Sprofilowane w kierunku przemysłu motoryzacyjnego klasy mają być jednym z kół ratunkowych dla branży, która boryka się z coraz bardziej dokuczliwymi problemami związany z brakiem wykwalifikowanych pracowników. Liczba nowych inwestycji w sektorze motoryzacyjnym, jaka napłynęła i napływa do Polski w ostatnich latach, okazuje się większa od możliwości rynku pracy. Uruchamiane są setki nowych rekrutacji, gdy tymczasem producenci części i komponentów do produkcji samochodów już od dłuższego czasu mają kłopoty z naborem.
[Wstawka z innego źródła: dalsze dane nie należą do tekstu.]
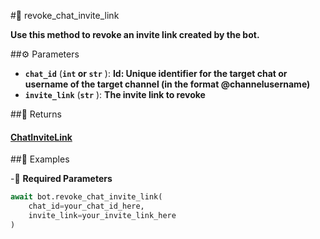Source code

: #🔧 revoke_chat_invite_link

**Use this method to revoke an invite link created by the bot.**

##⚙️ Parameters

- **`chat_id`** (**`int` or `str`** ): **Id: Unique identifier for the target chat or username of the target channel
(in the format @channelusername)**
- **`invite_link`** (**`str`** ): **The invite link to revoke**

##📲 Returns

#### [ChatInviteLink](../types/ChatInviteLink.md)

##📀 Examples

-🪫 **Required Parameters**

```python
await bot.revoke_chat_invite_link(
    chat_id=your_chat_id_here,
    invite_link=your_invite_link_here
)
```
Przeszło jedna trzecia przedstawicieli branży podkreśla brak kandydatów o kierunkowym wykształceniu. Niewiele mniej zwraca uwagę na rosnące oczekiwania płacowe. – Rekrutacja pracowników będzie największym wyzwaniem dla motoryzacji nie tylko w Polsce, ale i w innych krajach Europy Środkowo-Wschodniej – stwierdza Rafał Orłowski, partner w firmie analitycznej AutomotiveSuppliers.pl. Taka sytuacja widoczna jest m.in. Na Dolnym Śląsku, w Wielkopolsce, a także w województwie śląskim, gdzie branża motoryzacyjna stała się przemysłem dominującym. 

Według prezydenta Tychów Andrzeja Dziuby, powstające na terenie miasta nowe inwestycje i związane z tym zwiększające się zapotrzebowanie na pracowników staje się dla firm coraz większym wyzwaniem. – Zaspokojenie wszystkich potrzeb kadrowych firm działających w Tychach jest coraz bardziej problematyczne. Dlatego wychodzimy z inicjatywą kształcenia branżowego młodzieży już na etapie szkoły zawodowej – podkreśla Dziuba.